- TASK BRIEF -
Select, from the material below, each line with "Distance" in it.

- SUPPLIED INFORMATION -
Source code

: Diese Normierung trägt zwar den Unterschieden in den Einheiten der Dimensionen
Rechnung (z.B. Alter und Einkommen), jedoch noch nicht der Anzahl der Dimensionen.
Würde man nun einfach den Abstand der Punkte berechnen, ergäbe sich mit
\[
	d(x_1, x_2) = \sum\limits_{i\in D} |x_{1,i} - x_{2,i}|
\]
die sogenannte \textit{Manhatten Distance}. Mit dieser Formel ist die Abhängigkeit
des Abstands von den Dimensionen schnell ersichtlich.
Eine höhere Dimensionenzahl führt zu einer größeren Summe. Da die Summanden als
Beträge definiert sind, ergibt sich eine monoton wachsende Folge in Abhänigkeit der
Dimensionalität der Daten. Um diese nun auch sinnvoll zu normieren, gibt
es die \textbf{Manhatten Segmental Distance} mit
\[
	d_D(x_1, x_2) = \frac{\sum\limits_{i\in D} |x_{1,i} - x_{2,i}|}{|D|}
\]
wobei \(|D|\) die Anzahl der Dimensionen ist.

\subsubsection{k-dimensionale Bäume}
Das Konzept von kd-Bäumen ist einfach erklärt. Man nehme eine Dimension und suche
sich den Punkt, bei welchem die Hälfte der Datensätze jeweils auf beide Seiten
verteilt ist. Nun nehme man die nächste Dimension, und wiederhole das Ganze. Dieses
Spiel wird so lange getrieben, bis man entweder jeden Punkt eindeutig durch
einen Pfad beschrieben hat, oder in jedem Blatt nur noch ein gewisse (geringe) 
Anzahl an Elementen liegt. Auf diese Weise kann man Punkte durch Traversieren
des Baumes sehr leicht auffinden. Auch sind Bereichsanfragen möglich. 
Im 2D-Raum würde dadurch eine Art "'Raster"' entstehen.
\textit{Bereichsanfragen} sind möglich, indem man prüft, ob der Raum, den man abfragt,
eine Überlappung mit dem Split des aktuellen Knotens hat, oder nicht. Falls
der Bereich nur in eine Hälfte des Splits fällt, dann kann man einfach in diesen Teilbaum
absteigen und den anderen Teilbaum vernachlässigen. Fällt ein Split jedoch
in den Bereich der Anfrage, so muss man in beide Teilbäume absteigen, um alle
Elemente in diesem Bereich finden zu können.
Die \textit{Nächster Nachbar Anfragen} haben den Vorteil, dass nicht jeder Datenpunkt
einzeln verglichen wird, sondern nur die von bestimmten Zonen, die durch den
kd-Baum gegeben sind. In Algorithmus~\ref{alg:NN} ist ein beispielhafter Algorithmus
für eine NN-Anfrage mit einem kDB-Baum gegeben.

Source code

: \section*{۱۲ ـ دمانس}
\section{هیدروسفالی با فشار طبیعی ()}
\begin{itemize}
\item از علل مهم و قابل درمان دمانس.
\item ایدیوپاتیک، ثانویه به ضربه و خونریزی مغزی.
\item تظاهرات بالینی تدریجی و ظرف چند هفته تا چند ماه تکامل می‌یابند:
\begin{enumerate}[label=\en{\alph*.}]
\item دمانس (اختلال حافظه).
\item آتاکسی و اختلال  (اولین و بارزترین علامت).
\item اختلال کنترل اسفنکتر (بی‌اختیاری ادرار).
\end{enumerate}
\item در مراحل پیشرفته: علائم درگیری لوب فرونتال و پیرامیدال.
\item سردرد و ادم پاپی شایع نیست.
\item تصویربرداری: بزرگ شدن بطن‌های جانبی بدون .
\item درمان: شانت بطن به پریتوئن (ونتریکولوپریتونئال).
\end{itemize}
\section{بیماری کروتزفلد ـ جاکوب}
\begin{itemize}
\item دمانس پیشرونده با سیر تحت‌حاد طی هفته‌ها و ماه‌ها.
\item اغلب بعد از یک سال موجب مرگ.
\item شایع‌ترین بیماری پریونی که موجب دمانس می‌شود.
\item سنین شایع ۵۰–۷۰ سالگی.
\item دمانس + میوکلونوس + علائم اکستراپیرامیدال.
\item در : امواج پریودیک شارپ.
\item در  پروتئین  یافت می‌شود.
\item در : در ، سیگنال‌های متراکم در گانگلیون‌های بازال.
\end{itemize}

- COMPLETED EXERCISE -
die sogenannte \textit{Manhatten Distance}. Mit dieser Formel ist die Abhängigkeit
es die \textbf{Manhatten Segmental Distance} mit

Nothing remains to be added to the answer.